Last June, Facebook confirmed that it was seeking to sublease space Santa Clara, Calif. This prompted fears that the move would disrupt the pricing dynamics in the Santa Clara market. Facebook had to continue paying its landlords but could sublease the space at a discount to recover those costs.

The wholesale data center providers in Silicon Valley have been actively involved in the deals. These landlords do not name their tenants. But industry sources, along with market reports from Avison Young, provide outlines of the deals that have filled the former Facebook space:

  • Colocation and cloud services provider Internap has leased 3 MW of space previously occupied by Facebook in a Digital Realty Trust facility in Santa Clara.
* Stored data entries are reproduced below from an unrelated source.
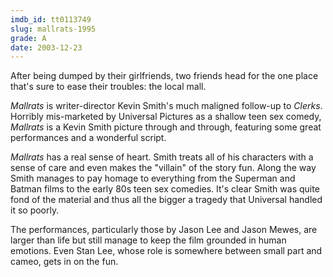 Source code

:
 ```yaml
---
imdb_id: tt0113749
slug: mallrats-1995
grade: A
date: 2003-12-23
---
```


After being dumped by their girlfriends, two friends head for the one place that's sure to ease their troubles: the local mall.

_Mallrats_ is writer-director Kevin Smith's much maligned follow-up to <span data-imdb-id="tt0109445">_Clerks_</span>. Horribly mis-marketed by Universal Pictures as a shallow teen sex comedy, _Mallrats_ is a Kevin Smith picture through and through, featuring some great performances and a wonderful script.

_Mallrats_ has a real sense of heart. Smith treats all of his characters with a sense of care and even makes the "villain" of the story fun. Along the way Smith manages to pay homage to everything from the Superman and Batman films to the early 80s teen sex comedies. It's clear Smith was quite fond of the material and thus all the bigger a tragedy that Universal handled it so poorly.

The performances, particularly those by Jason Lee and Jason Mewes, are larger than life but still manage to keep the film grounded in human emotions. Even Stan Lee, whose role is somewhere between small part and cameo, gets in on the fun.

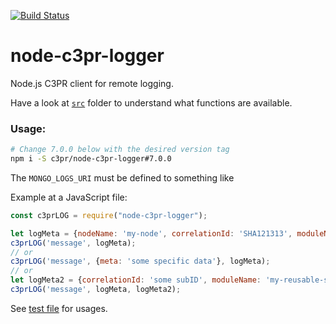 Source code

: [![Build Status](https://travis-ci.org/c3pr/node-c3pr-logger.svg?branch=master)](https://travis-ci.org/c3pr/node-c3pr-logger)

# node-c3pr-logger

Node.js C3PR client for remote logging.

Have a look at [`src`](src) folder to understand what functions are available.

### Usage:

```bash
# Change 7.0.0 below with the desired version tag
npm i -S c3pr/node-c3pr-logger#7.0.0
```

The `MONGO_LOGS_URI` must be defined to something like 

Example at a JavaScript file:

```javascript
const c3prLOG = require("node-c3pr-logger");

let logMeta = {nodeName: 'my-node', correlationId: 'SHA121313', moduleName: 'my-script'};
c3prLOG('message', logMeta);
// or
c3prLOG('message', {meta: 'some specific data'}, logMeta);
// or
let logMeta2 = {correlationId: 'some subID', moduleName: 'my-reusable-script'};
c3prLOG('message', logMeta, logMeta2);
```

See [test file](src/log.test.js) for usages. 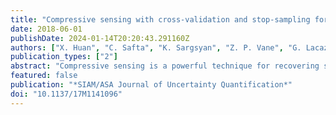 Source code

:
 ```yaml
---
title: "Compressive sensing with cross-validation and stop-sampling for sparse polynomial chaos expansions"
date: 2018-06-01
publishDate: 2024-01-14T20:20:43.291160Z
authors: ["X. Huan", "C. Safta", "K. Sargsyan", "Z. P. Vane", "G. Lacaze", "J. C. Oefelein", "H. N. Najm"]
publication_types: ["2"]
abstract: "Compressive sensing is a powerful technique for recovering sparse solutions of underdetermined linear systems, which is often encountered in uncertainty quantification analysis of expensive and high-dimensional physical models. We perform numerical investigations employing several compressive sensing solvers that target the unconstrained LASSO formulation, with a focus on linear systems that arise in the construction of polynomial chaos expansions. With core solvers l1_ls, SpaRSA, CGIST, FPC_AS, and ADMM, we develop techniques to mitigate overfitting through an automated selection of regularization constant based on cross-validation, and a heuristic strategy to guide the stop-sampling decision. Practical recommendations on parameter settings for these techniques are provided and discussed. The overall method is applied to a series of numerical examples of increasing complexity, including large eddy simulations of supersonic turbulent jet-in-crossflow involving a 24-dimensional input. Through empirical phase-transition diagrams and convergence plots, we illustrate sparse recovery performance under structures induced by polynomial chaos, accuracy, and computational trade-offs between polynomial bases of different degrees, and practicability of conducting compressive sensing for a realistic, high-dimensional physical application. Across test cases studied in this paper, we find ADMM to have demonstrated empirical advantages through consistent lower errors and faster computational times."
featured: false
publication: "*SIAM/ASA Journal of Uncertainty Quantification*"
doi: "10.1137/17M1141096"
---
```


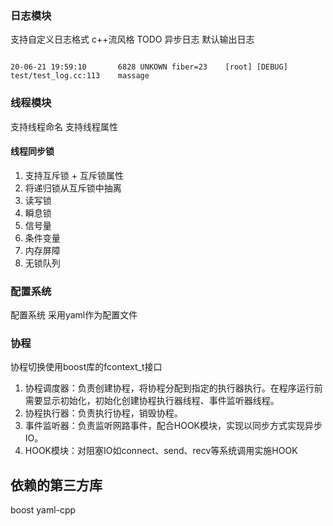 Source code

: ### 日志模块

支持自定义日志格式
c++流风格
TODO 异步日志
默认输出日志
```

20-06-21 19:59:10       6828 UNKOWN fiber=23    [root] [DEBUG]  test/test_log.cc:113    massage

```

### 线程模块
支持线程命名
支持线程属性

#### 线程同步锁
1. 支持互斥锁 + 互斥锁属性
2. 将递归锁从互斥锁中抽离
3. 读写锁
4. 瞬息锁
5. 信号量
6. 条件变量
7. 内存屏障
8. 无锁队列


### 配置系统

配置系统 采用yaml作为配置文件

### 协程
协程切换使用boost库的fcontext_t接口
1. 协程调度器：负责创建协程，将协程分配到指定的执行器执行。在程序运行前需要显示初始化，初始化创建协程执行器线程、事件监听器线程。
2. 协程执行器：负责执行协程，销毁协程。
3. 事件监听器：负责监听网路事件，配合HOOK模块，实现以同步方式实现异步IO。
4. HOOK模块：对阻塞IO如connect、send、recv等系统调用实施HOOK

## 依赖的第三方库
boost
yaml-cpp
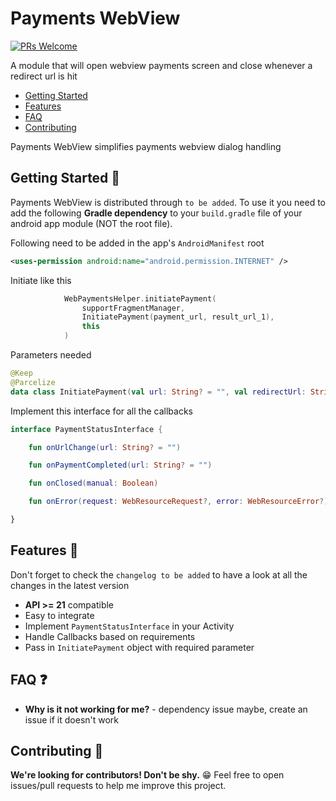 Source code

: # Payments WebView

[![PRs Welcome](https://img.shields.io/badge/PRs-welcome-orange.svg)](http://makeapullrequest.com)

A module that will open webview payments screen and close whenever a redirect url is hit

* [Getting Started](#getting-started-)
* [Features](#features-)
* [FAQ](#faq-)
* [Contributing](#contributing-)

Payments WebView simplifies payments webview dialog handling

## Getting Started 👣

Payments WebView is distributed through `to be added`. To use it you need to add the following **Gradle dependency** to your `build.gradle` file of your android app module (NOT the root file).

Following need to be added in the app's `AndroidManifest` root

```xml
<uses-permission android:name="android.permission.INTERNET" />

```

Initiate like this

```kotlin
            WebPaymentsHelper.initiatePayment(
                supportFragmentManager,
                InitiatePayment(payment_url, result_url_1),
                this
            )
```

Parameters needed

```kotlin
@Keep
@Parcelize
data class InitiatePayment(val url: String? = "", val redirectUrl: String? = "") : Parcelable
```

Implement this interface for all the callbacks

```kotlin
interface PaymentStatusInterface {

    fun onUrlChange(url: String? = "")

    fun onPaymentCompleted(url: String? = "")

    fun onClosed(manual: Boolean)

    fun onError(request: WebResourceRequest?, error: WebResourceError?)

}
```

## Features 🧰

Don't forget to check the `changelog to be added` to have a look at all the changes in the latest version

* **API >= 21** compatible
* Easy to integrate
* Implement `PaymentStatusInterface` in your Activity
* Handle Callbacks based on requirements
* Pass in `InitiatePayment` object with required parameter

## FAQ ❓

* **Why is it not working for me?** - dependency issue maybe, create an issue if it doesn't work

## Contributing 🤝

**We're looking for contributors! Don't be shy.** 😁 Feel free to open issues/pull requests to help me improve this project.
In its earnings report yesterday, Digital Realty said that it had signed a $12 million lease with a "former subtenant" in Santa Clara.
  • Wholesale data center provider CoreSite restructured the lease at its single-tenant SV3 data center in Santa Clara, allowing it to reclaim 28,000 square feet of space that was leased to a new tenant, identified as a "global end user." CoreSite did not identify the companies involved. But Facebook is known to be the tenant at SV3, and Avison Young says Chinese Internet titan Alibaba is the new customer.
  • E-commerce company Groupon is reported to have leased 1.5 MW of space at Vantage Data Centers in Santa Clara, which had previously been leased by Facebook on a short-term basis.

The CoreSite deal reflects the pragmatism with which landlords have been working with both Facebook and prospective tenants in the Silicon Valley market.

"We believe it's an attractive win for both the existing customer at SV3 and the new customer at SV3," Tom Ray, CEO and president of CoreSite, in the company's earnings call. "We were able to offer an aggressive, customer-friendly rental rate for the new customer, by which CoreSite, the new customer and the old customer all came out ahead of where they otherwise would have been."

Ray said the five-year deal with the new customer was at below-market rates, but noted that "the old customer will continue to pay some degree of rent, and the net of the new rent and old rent is favorable compared to the old rent."

Yahoo Marketing Virginia Space

Will this approach work in northern Virginia? Last month wholesale data center specialist DuPont Fabros Technology said that Yahoo has decided to sublease 24 MW  of space in two DFT data centers in the Ashburn market.

In a company earnings call Hossein Fateh, DFT's CEO and president, said, "I believe subleasing this space may be difficult.Yahoo tells us they're not vacating ACC2 until the end of the year, leaving only 9 months of term. The remaining term at ACC4 is between 3 and 5 years. Customers who spend this much capital require a longer lease term and visibility for extension rights to justify that expense."

Fateh also noted that tenants who sublease space are not eligible for state-level incentives, including Virginia's sales tax exemption on servers and storage equipment. "There is specific language within the legislation that there must be a direct relationship between the landlord and customer in order to receive the benefits," said Fateh.

If the Silicon Valley experience is any indicator, Yahoo and DuPont Fabros will likely need to collaborate to succeed. "If they do subleasing, we'll obviously be happy to work with them," said Fateh.